Steven, speaking from the Auckland home he shares with wife Laura and young daughter Maja, said he
quit the platinum and gold-selling band in 1996, 12 months before Supergroove scattered to the wind.
There was no single reason for the then seven-piece to disband, he said, other than a slow-burning divergence of interests and ambitions after playing and recording together since their formation seven years earlier.
Steven said he packed up his Auckland home and moved with his family to Cambridge in Britain, where he "turned off the music and spent years in libraries" studying ancient Greek and Roman philosophy.
"I'd had a gutsful of the music industry.
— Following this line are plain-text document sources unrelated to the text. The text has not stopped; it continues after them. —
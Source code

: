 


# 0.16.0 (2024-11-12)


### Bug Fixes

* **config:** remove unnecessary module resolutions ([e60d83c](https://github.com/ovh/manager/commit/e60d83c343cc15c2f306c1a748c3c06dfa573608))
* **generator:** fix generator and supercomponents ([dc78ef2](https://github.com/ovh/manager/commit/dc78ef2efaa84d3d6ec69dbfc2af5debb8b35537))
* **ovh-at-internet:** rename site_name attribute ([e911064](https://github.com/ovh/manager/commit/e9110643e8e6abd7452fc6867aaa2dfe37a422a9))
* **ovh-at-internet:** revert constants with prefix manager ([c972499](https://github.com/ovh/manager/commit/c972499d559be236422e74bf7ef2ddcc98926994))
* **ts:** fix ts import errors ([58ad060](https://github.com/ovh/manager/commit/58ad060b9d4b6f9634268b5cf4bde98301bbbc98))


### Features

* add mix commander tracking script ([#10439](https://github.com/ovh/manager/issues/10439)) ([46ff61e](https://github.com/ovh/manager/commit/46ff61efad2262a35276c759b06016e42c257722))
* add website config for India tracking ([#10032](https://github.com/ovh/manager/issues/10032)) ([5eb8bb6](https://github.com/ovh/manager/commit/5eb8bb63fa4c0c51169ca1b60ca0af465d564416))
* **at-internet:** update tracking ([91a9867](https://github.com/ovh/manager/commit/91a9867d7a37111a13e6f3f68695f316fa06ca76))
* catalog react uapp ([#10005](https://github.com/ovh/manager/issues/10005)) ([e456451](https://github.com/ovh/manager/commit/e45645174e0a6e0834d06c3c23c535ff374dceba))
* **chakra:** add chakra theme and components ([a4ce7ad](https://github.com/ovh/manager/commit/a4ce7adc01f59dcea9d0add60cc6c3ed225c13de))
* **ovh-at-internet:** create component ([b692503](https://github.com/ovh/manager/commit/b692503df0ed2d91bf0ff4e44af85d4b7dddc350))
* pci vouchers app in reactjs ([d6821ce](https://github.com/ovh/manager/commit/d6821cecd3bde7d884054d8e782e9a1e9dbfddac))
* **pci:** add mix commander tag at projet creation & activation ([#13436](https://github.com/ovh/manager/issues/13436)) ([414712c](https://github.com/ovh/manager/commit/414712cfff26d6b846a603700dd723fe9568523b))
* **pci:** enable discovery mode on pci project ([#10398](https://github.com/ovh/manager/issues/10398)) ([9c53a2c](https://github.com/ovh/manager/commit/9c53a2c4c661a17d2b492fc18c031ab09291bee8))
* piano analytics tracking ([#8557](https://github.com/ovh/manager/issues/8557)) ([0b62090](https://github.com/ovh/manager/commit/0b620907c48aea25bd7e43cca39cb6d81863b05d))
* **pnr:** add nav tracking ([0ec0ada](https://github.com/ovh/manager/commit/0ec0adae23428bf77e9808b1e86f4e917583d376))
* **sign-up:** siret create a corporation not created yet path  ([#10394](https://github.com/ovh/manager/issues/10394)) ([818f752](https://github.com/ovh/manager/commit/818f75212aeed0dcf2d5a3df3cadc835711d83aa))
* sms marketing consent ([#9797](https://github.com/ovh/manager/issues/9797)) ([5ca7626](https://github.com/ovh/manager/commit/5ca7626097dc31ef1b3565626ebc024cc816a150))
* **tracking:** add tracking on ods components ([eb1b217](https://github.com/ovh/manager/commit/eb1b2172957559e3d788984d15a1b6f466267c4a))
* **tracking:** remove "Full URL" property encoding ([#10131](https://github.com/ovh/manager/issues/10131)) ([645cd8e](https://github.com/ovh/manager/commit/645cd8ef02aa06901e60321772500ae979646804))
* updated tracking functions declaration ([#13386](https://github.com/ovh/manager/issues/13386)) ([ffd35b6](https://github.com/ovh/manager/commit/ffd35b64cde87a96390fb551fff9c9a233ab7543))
Music had become just a job and stuff that was not much fun - more like business and messed-up friendships.
The band had released two albums prior to their break-up - Traction in 1994 and Backspacer in 1996 that captured a run of New Zealand Music Awards - and had scored chart status and video awards with singles Can't Get Enough, You Gotta Know, Scorpio Girls and Sitting Inside My Head.
Steven was a songwriting cornerstone of the band but his study was a "practically silent and academically dry" affair, infrequently peppered with brief musical interludes to help other performers on stage and in the studio.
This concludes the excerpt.